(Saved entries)
◇ ◇ ◇
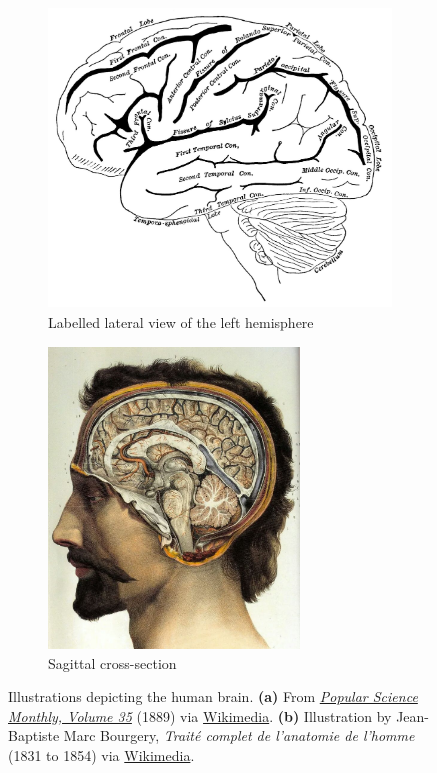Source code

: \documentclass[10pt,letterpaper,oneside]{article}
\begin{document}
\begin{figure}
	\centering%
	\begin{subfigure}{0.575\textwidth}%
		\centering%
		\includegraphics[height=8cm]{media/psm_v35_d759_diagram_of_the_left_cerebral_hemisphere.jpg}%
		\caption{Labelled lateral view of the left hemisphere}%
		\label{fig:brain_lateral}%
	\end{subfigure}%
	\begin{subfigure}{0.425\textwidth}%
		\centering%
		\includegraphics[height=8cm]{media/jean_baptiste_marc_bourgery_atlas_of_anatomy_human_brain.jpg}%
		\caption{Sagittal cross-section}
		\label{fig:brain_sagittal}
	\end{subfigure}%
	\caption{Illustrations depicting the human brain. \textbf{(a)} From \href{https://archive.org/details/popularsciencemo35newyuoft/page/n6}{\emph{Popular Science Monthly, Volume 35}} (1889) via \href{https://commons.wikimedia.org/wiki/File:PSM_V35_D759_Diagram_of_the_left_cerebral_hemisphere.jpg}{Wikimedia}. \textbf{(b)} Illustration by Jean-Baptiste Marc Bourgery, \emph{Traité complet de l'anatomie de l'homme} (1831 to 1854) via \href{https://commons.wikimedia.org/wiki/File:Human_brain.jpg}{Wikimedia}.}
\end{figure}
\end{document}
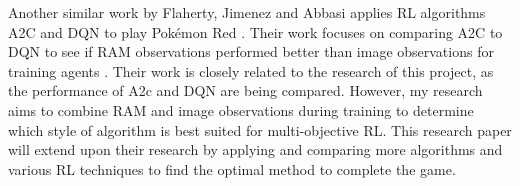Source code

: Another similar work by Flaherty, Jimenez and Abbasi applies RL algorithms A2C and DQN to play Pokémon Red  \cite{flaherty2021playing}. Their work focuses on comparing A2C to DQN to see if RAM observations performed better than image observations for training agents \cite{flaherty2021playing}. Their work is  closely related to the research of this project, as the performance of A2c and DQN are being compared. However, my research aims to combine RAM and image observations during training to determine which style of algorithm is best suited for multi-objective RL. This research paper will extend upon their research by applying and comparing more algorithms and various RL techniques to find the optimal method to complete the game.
◇ ◇ ◇
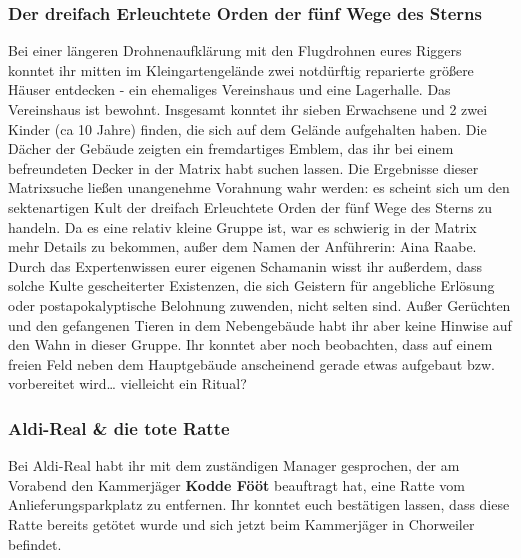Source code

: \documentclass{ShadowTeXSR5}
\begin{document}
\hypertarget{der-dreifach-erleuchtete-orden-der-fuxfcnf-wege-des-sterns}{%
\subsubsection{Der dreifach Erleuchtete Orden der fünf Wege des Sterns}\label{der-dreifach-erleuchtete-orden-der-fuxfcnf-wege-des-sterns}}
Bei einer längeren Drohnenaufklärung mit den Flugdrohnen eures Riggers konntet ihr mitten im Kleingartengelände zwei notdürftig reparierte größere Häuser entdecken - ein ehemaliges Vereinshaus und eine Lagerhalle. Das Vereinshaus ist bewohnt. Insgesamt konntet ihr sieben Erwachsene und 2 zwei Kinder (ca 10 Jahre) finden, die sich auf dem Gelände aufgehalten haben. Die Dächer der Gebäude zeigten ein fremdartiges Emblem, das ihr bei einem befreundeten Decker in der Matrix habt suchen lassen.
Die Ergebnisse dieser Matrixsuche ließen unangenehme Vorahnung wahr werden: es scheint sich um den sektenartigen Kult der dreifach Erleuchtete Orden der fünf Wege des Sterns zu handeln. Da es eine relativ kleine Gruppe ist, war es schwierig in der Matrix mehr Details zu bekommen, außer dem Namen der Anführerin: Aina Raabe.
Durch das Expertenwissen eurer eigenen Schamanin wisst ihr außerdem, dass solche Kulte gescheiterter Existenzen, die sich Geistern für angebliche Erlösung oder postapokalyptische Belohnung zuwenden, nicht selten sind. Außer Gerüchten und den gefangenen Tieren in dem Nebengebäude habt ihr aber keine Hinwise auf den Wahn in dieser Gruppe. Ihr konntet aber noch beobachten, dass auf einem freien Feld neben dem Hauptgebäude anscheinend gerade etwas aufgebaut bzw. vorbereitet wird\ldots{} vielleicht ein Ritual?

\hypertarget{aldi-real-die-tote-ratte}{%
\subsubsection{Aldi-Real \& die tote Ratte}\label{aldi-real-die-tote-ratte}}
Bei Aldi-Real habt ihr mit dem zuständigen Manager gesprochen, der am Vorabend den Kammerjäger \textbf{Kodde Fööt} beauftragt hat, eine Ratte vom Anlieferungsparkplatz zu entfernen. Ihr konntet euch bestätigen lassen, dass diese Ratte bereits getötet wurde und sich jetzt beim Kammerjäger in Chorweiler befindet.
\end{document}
◇ ◇ ◇
TASK TO COMPLETE – Copy out each line of the entries where the word "dreifach" is found.

EXERCISE RESULT –
\hypertarget{der-dreifach-erleuchtete-orden-der-fuxfcnf-wege-des-sterns}{%
\subsubsection{Der dreifach Erleuchtete Orden der fünf Wege des Sterns}\label{der-dreifach-erleuchtete-orden-der-fuxfcnf-wege-des-sterns}}
Die Ergebnisse dieser Matrixsuche ließen unangenehme Vorahnung wahr werden: es scheint sich um den sektenartigen Kult der dreifach Erleuchtete Orden der fünf Wege des Sterns zu handeln. Da es eine relativ kleine Gruppe ist, war es schwierig in der Matrix mehr Details zu bekommen, außer dem Namen der Anführerin: Aina Raabe.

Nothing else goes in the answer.